The media engagement is to present the different features and dynamics of the evolving development financing landscape in order to help improve the understanding of how countries were dealing with increasing complexity, opportunities and risk.

He said the tracker monitors whether the central government of about 30 countries are publishing each of the eight key budget documents on time as per international standard.

He said documents that the country published include Executive budget proposal, Citizens’ budget, in-year reports and audit report, year-end report, mid-year report and year-end report.

He said there was a disjoint between great improvement at the national level to weak transparency and accountability at the level of Metropolitan, Municipal and District Assemblies.

He called on government to have an effective way of financing the sustainable development goals.

Madam Clarie Schouten, Senior Programme Officer, International Budget Partnership, urged governments to ensure that transparency, participation and accountability remained their priority.

She said there was increasing evidence that budget transparency, expenditure monitoring and accountability were critical to ensure that the framework was adequately funded to achieve its goal.

Madam Schouten said there were three main ways to ensure accountability for the delivery of these goals, including guaranteeing full transparency on the government revenue, aid and spending targeted to each of the development goals.

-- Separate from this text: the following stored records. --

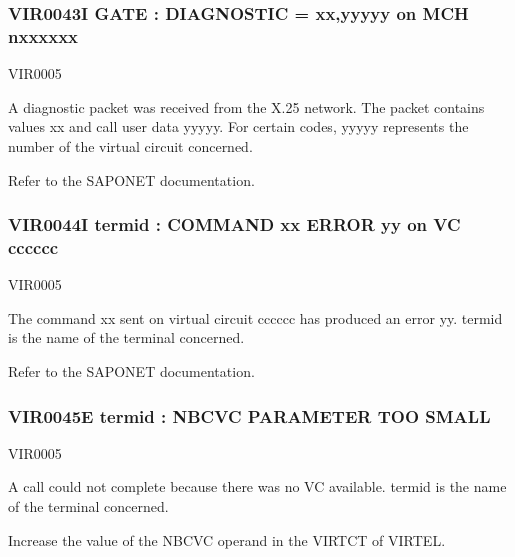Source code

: \documentclass[letterpaper,10pt,english]{sphinxmanual}
\begin{document}
\subsubsection{VIR0043I GATE : DIAGNOSTIC = xx,yyyyy on MCH n\sphinxhyphen{}xxxxxx}
\label{\detokenize{messages:vir0043i-gate-diagnostic-xx-yyyyy-on-mch-n-xxxxxx}}\begin{description}
\sphinxAtStartPar
VIR0005

\sphinxAtStartPar
A diagnostic packet was received from the X.25 network. The packet contains values xx and call user data yyyyy. For certain codes, yyyyy represents the number of the virtual circuit concerned.

\sphinxAtStartPar
Refer to the SAPONET documentation.

\end{description}


\subsubsection{VIR0044I termid : COMMAND xx ERROR yy on VC cccccc}
\label{\detokenize{messages:vir0044i-termid-command-xx-error-yy-on-vc-cccccc}}\begin{description}
\sphinxAtStartPar
VIR0005

\sphinxAtStartPar
The command xx sent on virtual circuit cccccc has produced an error yy. termid is the name of the terminal concerned.

\sphinxAtStartPar
Refer to the SAPONET documentation.

\end{description}


\subsubsection{VIR0045E termid : NBCVC PARAMETER TOO SMALL}
\label{\detokenize{messages:vir0045e-termid-nbcvc-parameter-too-small}}\begin{description}
\sphinxAtStartPar
VIR0005

\sphinxAtStartPar
A call could not complete because there was no VC available. termid is the name of the terminal concerned.

\sphinxAtStartPar
Increase the value of the NBCVC operand in the VIRTCT of VIRTEL.

\end{description}
\end{document}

She said there should be space for public participation in the budget process and also citizens should monitor government spending on each of the goals as part of the “means of implementation”.

Dr Albert Kan-Dapaah, Director of the Centre for Public Accountability, University of Professional Studies, said the budget was the only tool to monitor governments spending habits.

“Our budget process is transparent but we need to make sure we monitor expenditure,” he added.

He, therefore, called on the citizenry to demand from governments how funds were spent.